BP has warned that the oil market continues to face a volatile future because of the coronavirus pandemic as it prepares to cut thousands of jobs from its global workforce within weeks.
The oil giant returned to a modest underlying profit of $86m (£66m) in the third quarter but warned on Tuesday that the effects of the Covid-19 outbreak had created a “challenging” environment for the company.
The underlying profit, which is the figure most keenly watched by the market, was better than the $120m loss predicted by equity analysts, but was a fraction of the $2.3bn reported for the same quarter last year, because of the collapse of global oil prices.
The price of Brent crude averaged $42 a barrel in the third quarter, up from an average of $30 over the previous quarter, when BP slumped to a $6.7bn underlying loss that included a string of writedowns on its exploration assets.
BP said the “ongoing impacts of the Covid-19 pandemic continue to create a volatile and challenging trading environment”, and added that the recovery remained uncertain.
The oil company delivered the warning less than a week after its share price plunged to lows not seen since 1994. It plans to cut thousands of jobs by the end of 2020.

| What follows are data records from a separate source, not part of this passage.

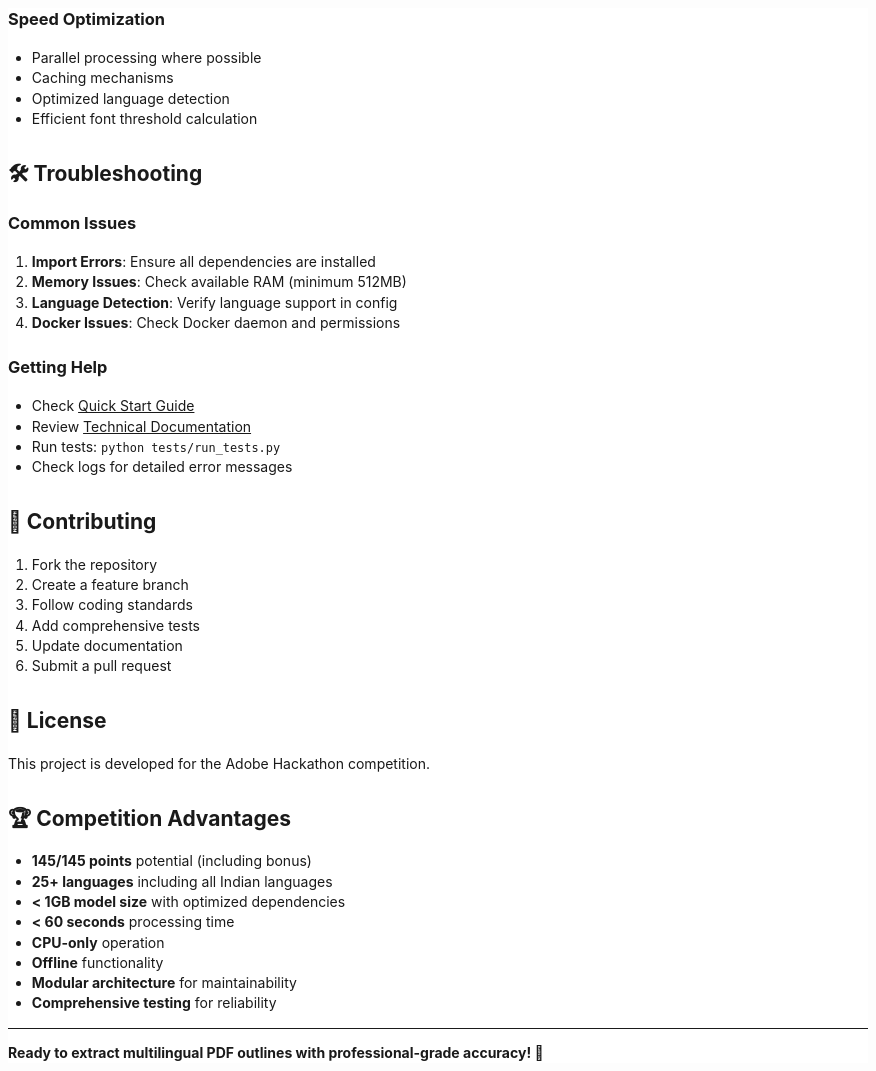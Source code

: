 ### Speed Optimization
- Parallel processing where possible
- Caching mechanisms
- Optimized language detection
- Efficient font threshold calculation

## 🛠️ Troubleshooting

### Common Issues
1. **Import Errors**: Ensure all dependencies are installed
2. **Memory Issues**: Check available RAM (minimum 512MB)
3. **Language Detection**: Verify language support in config
4. **Docker Issues**: Check Docker daemon and permissions

### Getting Help
- Check [Quick Start Guide](docs/QUICK_START.md)
- Review [Technical Documentation](docs/README.md)
- Run tests: `python tests/run_tests.py`
- Check logs for detailed error messages

## 🤝 Contributing

1. Fork the repository
2. Create a feature branch
3. Follow coding standards
4. Add comprehensive tests
5. Update documentation
6. Submit a pull request

## 📄 License

This project is developed for the Adobe Hackathon competition.

## 🏆 Competition Advantages

- **145/145 points** potential (including bonus)
- **25+ languages** including all Indian languages
- **< 1GB model size** with optimized dependencies
- **< 60 seconds** processing time
- **CPU-only** operation
- **Offline** functionality
- **Modular architecture** for maintainability
- **Comprehensive testing** for reliability

---

**Ready to extract multilingual PDF outlines with professional-grade accuracy! 🎉**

BP is cutting 10,000 jobs from its global business at a cost of $1.4bn to weather the downturn and help shore up its finances as it shifts towards low-carbon energy. Investor jitters over the global industry, and BP’s bold climate targets, have caused the oil company’s share price to tumble to 26-year lows of 200p a share in recent weeks. It fell further, to 196.69p a share, following its latest quarterly results.
BP said it had reduced its headcount by about 2,800 people so far, in part through a voluntary redundancy programme. Thousands more will follow in the coming weeks with BP aiming to complete the majority of the cuts this year.
Bernard Looney, BP’s chief executive, assured investors that the company would keep its existing dividend policy in place after reducing it by half in August, the first cut since the Deepwater Horizon oil spill in 2010. He also promised that the oil giant’s move towards low-carbon energy would be based on projects which offer strong returns.
“Having set out our new strategy in detail, our priority is execution and, despite a challenging environment, we are doing just that – performing while transforming,” he said.
Looney said in May that the collapse in oil market prices triggered by the coronavirus meant he was “more convinced than ever” that BP’s low-carbon transition was necessary. The company took its first steps into the offshore wind market months later by taking a $1.1bn stake in two US offshore wind projects being developed by the Norwegian state oil company Equinor.
BP’s energy economists have said that demand for oil may never recover after the pandemic, which has taken a heavy toll on transport industries, and may be on the brink of an unprecedented decades-long decline.
The company slashed the value of its oil assets this year to reflect its view that oil price forecasts would be below expectations as a result of the pandemic. The write-offs led to a net loss of $16.8bn in the second quarter, but in the absence of further writedowns BP reported a fifth consecutive net loss of $500m for the last quarter.